@entro314labs/mdd
Version:
Semantic document layer for AI-to-Office pipeline. Transform markdown into professional PDF/DOCX with preserved document structure.
289 lines (207 loc) • 7.81 kB
Markdown
# MDD (Markdown Document) Specification
## Core Purpose
**Problem:** AI-generated markdown and business document workflows are disconnected. Converting between markdown ↔ PDF/DOCX loses document structure, semantic meaning, and professional formatting.
**Solution:** MDD extends markdown with minimal semantic directives that preserve document structure throughout the conversion pipeline. The result is a format that bridges AI content generation with professional document output.

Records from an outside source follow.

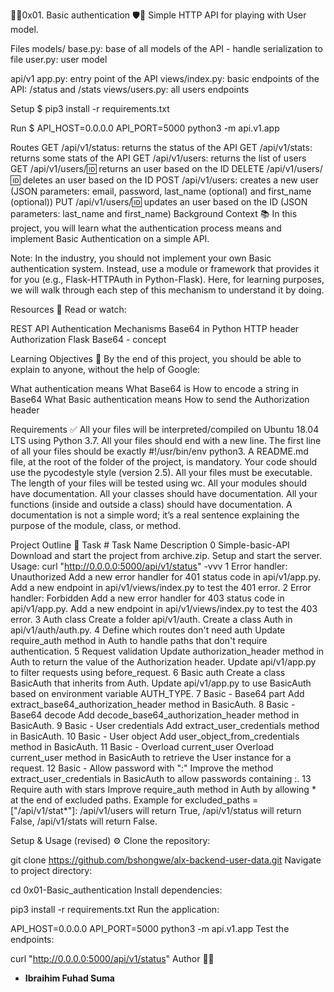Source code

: 🚀🔑0x01. Basic authentication 🛡️🔐
Simple HTTP API for playing with User model.


Files
models/
base.py: base of all models of the API - handle serialization to file
user.py: user model

api/v1
app.py: entry point of the API
views/index.py: basic endpoints of the API: /status and /stats
views/users.py: all users endpoints

Setup
$ pip3 install -r requirements.txt



Run
$ API_HOST=0.0.0.0 API_PORT=5000 python3 -m api.v1.app



Routes
GET /api/v1/status: returns the status of the API
GET /api/v1/stats: returns some stats of the API
GET /api/v1/users: returns the list of users
GET /api/v1/users/:id: returns an user based on the ID
DELETE /api/v1/users/:id: deletes an user based on the ID
POST /api/v1/users: creates a new user (JSON parameters: email, password, last_name (optional) and first_name (optional))
PUT /api/v1/users/:id: updates an user based on the ID (JSON parameters: last_name and first_name)
Background Context 📚
In this project, you will learn what the authentication process means and implement Basic Authentication on a simple API.

Note: In the industry, you should not implement your own Basic authentication system. Instead, use a module or framework that provides it for you (e.g., Flask-HTTPAuth in Python-Flask). Here, for learning purposes, we will walk through each step of this mechanism to understand it by doing.

Resources 📖
Read or watch:

REST API Authentication Mechanisms
Base64 in Python
HTTP header Authorization
Flask
Base64 - concept

Learning Objectives 🎯
By the end of this project, you should be able to explain to anyone, without the help of Google:

What authentication means
What Base64 is
How to encode a string in Base64
What Basic authentication means
How to send the Authorization header

Requirements ✅
All your files will be interpreted/compiled on Ubuntu 18.04 LTS using Python 3.7.
All your files should end with a new line.
The first line of all your files should be exactly #!/usr/bin/env python3.
A README.md file, at the root of the folder of the project, is mandatory.
Your code should use the pycodestyle style (version 2.5).
All your files must be executable.
The length of your files will be tested using wc.
All your modules should have documentation.
All your classes should have documentation.
All your functions (inside and outside a class) should have documentation.
A documentation is not a simple word; it’s a real sentence explaining the purpose of the module, class, or method.

Project Outline 📝
Task #	Task Name	Description
0	Simple-basic-API	Download and start the project from archive.zip. Setup and start the server.
Usage: curl "http://0.0.0.0:5000/api/v1/status" -vvv
1	Error handler: Unauthorized	Add a new error handler for 401 status code in api/v1/app.py.
Add a new endpoint in api/v1/views/index.py to test the 401 error.
2	Error handler: Forbidden	Add a new error handler for 403 status code in api/v1/app.py.
Add a new endpoint in api/v1/views/index.py to test the 403 error.
3	Auth class	Create a folder api/v1/auth.
Create a class Auth in api/v1/auth/auth.py.
4	Define which routes don't need auth	Update require_auth method in Auth to handle paths that don't require authentication.
5	Request validation	Update authorization_header method in Auth to return the value of the Authorization header.
Update api/v1/app.py to filter requests using before_request.
6	Basic auth	Create a class BasicAuth that inherits from Auth.
Update api/v1/app.py to use BasicAuth based on environment variable AUTH_TYPE.
7	Basic - Base64 part	Add extract_base64_authorization_header method in BasicAuth.
8	Basic - Base64 decode	Add decode_base64_authorization_header method in BasicAuth.
9	Basic - User credentials	Add extract_user_credentials method in BasicAuth.
10	Basic - User object	Add user_object_from_credentials method in BasicAuth.
11	Basic - Overload current_user	Overload current_user method in BasicAuth to retrieve the User instance for a request.
12	Basic - Allow password with ":"	Improve the method extract_user_credentials in BasicAuth to allow passwords containing :.
13	Require auth with stars	Improve require_auth method in Auth by allowing * at the end of excluded paths.
Example for excluded_paths = ["/api/v1/stat*"]:
/api/v1/users will return True,
/api/v1/status will return False,
/api/v1/stats will return False.


Setup & Usage (revised) ⚙️
Clone the repository:

git clone https://github.com/bshongwe/alx-backend-user-data.git
Navigate to project directory:

cd 0x01-Basic_authentication
Install dependencies:

pip3 install -r requirements.txt
Run the application:

API_HOST=0.0.0.0 API_PORT=5000 python3 -m api.v1.app
Test the endpoints:

curl "http://0.0.0.0:5000/api/v1/status"
Author 👨‍💻
- **Ibraihim Fuhad Suma**
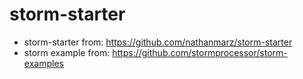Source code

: # storm-starter

* storm-starter from: https://github.com/nathanmarz/storm-starter
* storm example from: https://github.com/stormprocessor/storm-examples
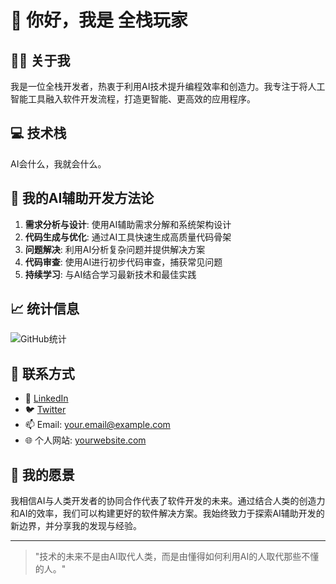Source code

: # 👋 你好，我是 全栈玩家

## 🧑‍💻 关于我

我是一位全栈开发者，热衷于利用AI技术提升编程效率和创造力。我专注于将人工智能工具融入软件开发流程，打造更智能、更高效的应用程序。

## 💻 技术栈

AI会什么，我就会什么。

## 🚀 我的AI辅助开发方法论

1. **需求分析与设计**: 使用AI辅助需求分解和系统架构设计
2. **代码生成与优化**: 通过AI工具快速生成高质量代码骨架
3. **问题解决**: 利用AI分析复杂问题并提供解决方案
4. **代码审查**: 使用AI进行初步代码审查，捕获常见问题
5. **持续学习**: 与AI结合学习最新技术和最佳实践

## 📈 统计信息

![GitHub统计](https://github-readme-stats.vercel.app/api?username=FullStackPlay&show_icons=true&theme=radical)

## 🤝 联系方式

- 💼 [LinkedIn](https://linkedin.com/in/yourprofile)
- 🐦 [Twitter](https://twitter.com/yourhandle)
- 📫 Email: your.email@example.com
- 🌐 个人网站: [yourwebsite.com](https://yourwebsite.com)

## 🌱 我的愿景

我相信AI与人类开发者的协同合作代表了软件开发的未来。通过结合人类的创造力和AI的效率，我们可以构建更好的软件解决方案。我始终致力于探索AI辅助开发的新边界，并分享我的发现与经验。

---

> "技术的未来不是由AI取代人类，而是由懂得如何利用AI的人取代那些不懂的人。"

**Goal:** Edit documents as readable markdown, convert to professional PDF/DOCX/HTML with high fidelity while preserving semantic structure.
## Philosophy
- **Minimal syntax** - Barely more than standard markdown. If you know markdown, you know 90% of MDD.
- **Semantic preservation** - Directives capture document _intent_ (letterhead, signature), not just _appearance_ (bold, centered). This enables high-fidelity multi-format conversion.
- **Multi-format output** - Single source generates HTML (preview), PDF (final), and DOCX (collaborative editing).
- **AI workflow ready** - Designed for the modern content pipeline where AI generates markdown and businesses need professional documents.
- **Professional output** - Documents indistinguishable from Word/LaTeX originals, with zero configuration required.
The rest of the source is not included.